Archibald Bell FRSE (1776–1854) was a Scottish advocate and miscellaneous writer.

==Life==

He was born in Edinburgh the son of John Bell WS, a lawyer on 9 March 1776 (the Dictionary of National Biography states 1755).

Admitted a member of the faculty of advocates, Edinburgh in 1795, he was appointed Sheriff-Depute of Ayrshire in August 1815.

In 1821 he was elected a member of the Royal Society of Edinburgh. In 1833 he became a member of the Highland Society. At this time is home was 81 Great King Street in the Second New Town.

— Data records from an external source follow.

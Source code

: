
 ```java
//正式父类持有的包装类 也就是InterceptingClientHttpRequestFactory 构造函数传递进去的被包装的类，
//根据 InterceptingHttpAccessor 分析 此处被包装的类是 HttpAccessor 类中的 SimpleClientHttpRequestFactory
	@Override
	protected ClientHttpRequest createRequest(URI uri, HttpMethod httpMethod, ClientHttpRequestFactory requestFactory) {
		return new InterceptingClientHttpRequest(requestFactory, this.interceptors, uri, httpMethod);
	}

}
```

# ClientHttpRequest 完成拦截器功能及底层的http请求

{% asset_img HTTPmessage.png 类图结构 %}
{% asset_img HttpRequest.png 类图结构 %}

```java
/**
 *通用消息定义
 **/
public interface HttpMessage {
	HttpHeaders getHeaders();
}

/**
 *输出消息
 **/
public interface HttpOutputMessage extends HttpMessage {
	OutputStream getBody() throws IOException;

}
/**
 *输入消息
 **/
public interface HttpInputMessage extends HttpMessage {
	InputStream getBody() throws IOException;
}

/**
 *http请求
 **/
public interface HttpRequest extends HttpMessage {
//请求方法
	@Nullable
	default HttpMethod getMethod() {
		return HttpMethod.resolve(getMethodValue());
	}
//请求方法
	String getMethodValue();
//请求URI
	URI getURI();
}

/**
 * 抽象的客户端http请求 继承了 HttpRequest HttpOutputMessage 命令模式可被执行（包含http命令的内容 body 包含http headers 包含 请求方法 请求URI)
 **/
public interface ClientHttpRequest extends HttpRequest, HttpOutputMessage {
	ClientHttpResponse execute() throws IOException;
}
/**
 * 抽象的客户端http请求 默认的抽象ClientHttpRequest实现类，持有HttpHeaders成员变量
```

He died in Edinburgh 6 Oct. 1854. He is buried in Dean Cemetery on the west side of the city.

==Works==

He was the author of: 1. 'An Inquiry into the Policy and Practice of the Prohibition of the Use of Grain in the Distilleries,' 1808, second edition, 1810. 2. 'The Cabinet, a series of Essays, Moral and Literary' (anon.), 2 vols., Edinburgh, 1835. 3. 'Count Clermont, a Tragedy; Caius Toranius, a Tragedy, with other Poems,' 1841. 4. ' Melodies of Scotland,' 1849; the last being an attempt to supply words for the old national airs of such a correct and conventional type as not to offend the susceptibilities of the most fastidious. The verses are generally tasteful and spirited, but in no case have they been successful in supplanting those associated with the old melodies.